Overview: We present the design, implementation, and evaluation of PROMISE, a novel peer-to-peer media streaming system encompassing the key functions of peer lookup, peer-based aggregated streaming, and dynamic adaptations to network and peer conditions. Particularly, PROMISE is based on a new application level P2P service called CollectCast. CollectCast performs three main functions: (1) inferring and leveraging the underlying network topology and performance information for the selection of senders; (2) monitoring the status of peers and connections and reacting to peer/connection failure or degradation with low overhead; (3) dynamically switching active senders and standby senders, so that the collective network performance out of the active senders remains satisfactory. Based on both real-world measurement and simulation, we evaluate the performance of PROMISE, and discuss lessons learned from our experience with respect to the practicality and further optimization of PROMISE.

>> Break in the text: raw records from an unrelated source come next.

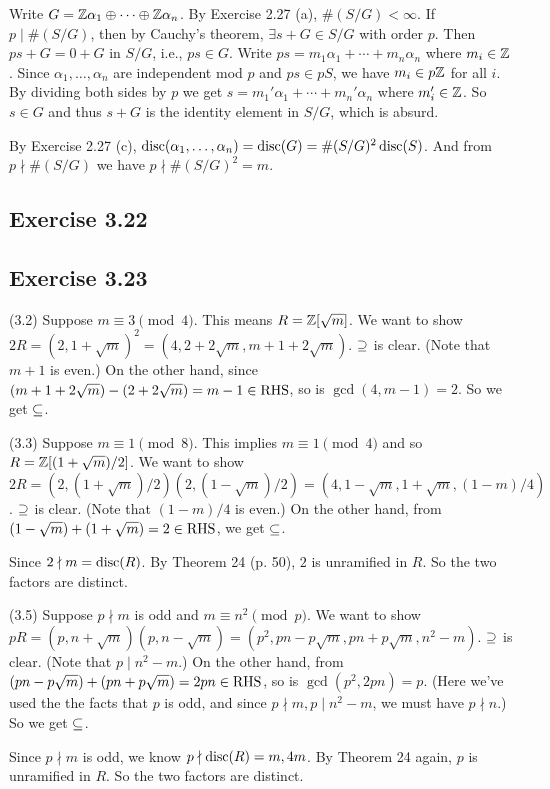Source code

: \documentclass[../Marcus.tex]{subfiles}
\begin{document}
Write $G=\mathbb{Z}\alpha_1\oplus\cdots\oplus\mathbb{Z}\alpha_n$. By Exercise 2.27 (a), $\#(S/G)<\infty$. If $p\mid \#(S/G)$, then by Cauchy's theorem, $\exists s+G\in S/G$ with order $p$. Then $ps+G=0+G$ in $S/G$, i.e., $ps\in G$. Write $ps=m_1\alpha_1+\cdots+m_n\alpha_n$ where $m_i\in\mathbb{Z}$. Since $\alpha_1,\ldots,\alpha_n$ are independent mod $p$ and $ps\in pS$, we have $m_i\in p\mathbb{Z}$ for all $i$. By dividing both sides by $p$ we get $s=m_1'\alpha_1+\cdots+m_n'\alpha_n$ where $m'_i\in\mathbb{Z}$. So $s\in G$ and thus $s+G$ is the identity element in $S/G$, which is absurd.

By Exercise 2.27 (c), $\operatorname{disc}(\alpha_1,\ldots,\alpha_n)=\operatorname{disc}(G)=\#(S/G)^2\operatorname{disc}(S)$. And from $p\nmid \#(S/G)$ we have $p\nmid \#(S/G)^2=m$.

\subsection*{Exercise 3.22}

\subsection*{Exercise 3.23}

(3.2) Suppose $m\equiv 3\pmod{4}$. This means $R=\mathbb{Z}[\sqrt{m}]$. We want to show $2R=(2,1+\sqrt{m})^2=(4,2+2\sqrt{m},m+1+2\sqrt{m})$. $\supseteq$ is clear. (Note that $m+1$ is even.) On the other hand,
since $(m+1+2\sqrt{m})-(2+2\sqrt{m})=m-1\in\operatorname{RHS}$, so is $\gcd(4,m-1)=2$. So we get $\subseteq$.

(3.3) Suppose $m\equiv 1\pmod{8}$. This implies $m\equiv 1\pmod{4}$ and so $R=\mathbb{Z}[{(1+\sqrt{m})/2}]$. We want to show $2R=(2,(1+\sqrt{m})/2)(2,(1-\sqrt{m})/2)=(4,1-\sqrt{m},1+\sqrt{m},(1-m)/4)$. $\supseteq$ is clear. (Note that $(1-m)/4$ is even.) On the other hand, from $(1-\sqrt{m})+(1+\sqrt{m})=2\in\operatorname{RHS}$, we get $\subseteq$.

Since $2\nmid m=\operatorname{disc}(R)$. By Theorem 24 (p. 50), $2$ is unramified in $R$. So the two factors are distinct.

(3.5) Suppose $p\nmid m$ is odd and $m\equiv n^2\pmod{p}$. We want to show $pR=(p,n+\sqrt{m})(p,n-\sqrt{m})=(p^2,pn-p\sqrt{m},pn+p\sqrt{m},n^2-m)$. $\supseteq$ is clear. (Note that $p\mid n^2-m$.) On the other hand, from $(pn-p\sqrt{m})+(pn+p\sqrt{m})=2pn\in\operatorname{RHS}$, so is $\gcd(p^2,2pn)=p$. (Here we've used the the facts that $p$ is odd, and since $p\nmid m,p\mid n^2-m$, we must have $p\nmid n$.) So we get $\subseteq$.

Since $p\nmid m$ is odd, we know $p\nmid\operatorname{disc}(R)=m,4m$. By Theorem 24 again, $p$ is unramified in $R$. So the two factors are distinct.
\end{document}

People: Mohamed Hefeeda (Purdue University), Ahsan Habib (Purdue University), Boyan Botev (Purdue University), Dongyan Xu (Purdue University), Bharat Bhargava (Purdue University)

Publications:

M. Hefeeda, A. Habib, B. Botev, D. Xu, D. B. Bhargava, CollectCast: A Peer-to-Peer Service for Media Streaming, ACM Multimedia Systems Journal, (under revision) Sept. 2004.

M. Hefeeda, A. Habib, B. Botev, D. Xu, D. B. Bhargava, PROMISE: Peer-to-Peer Media Streaming Using CollectCast, In Proc. of ACM Multimedia 2003, Berkeley, CA, November 2003.

M. Hefeeda, A. Habib, D. Xu, B. Bhargava, CollectCast: A Tomography-Based Network Service for Peer-to-Peer Streaming, In ACM SIGCOMM'03 Poster Session, Karlsruhe, Germany, August 2003.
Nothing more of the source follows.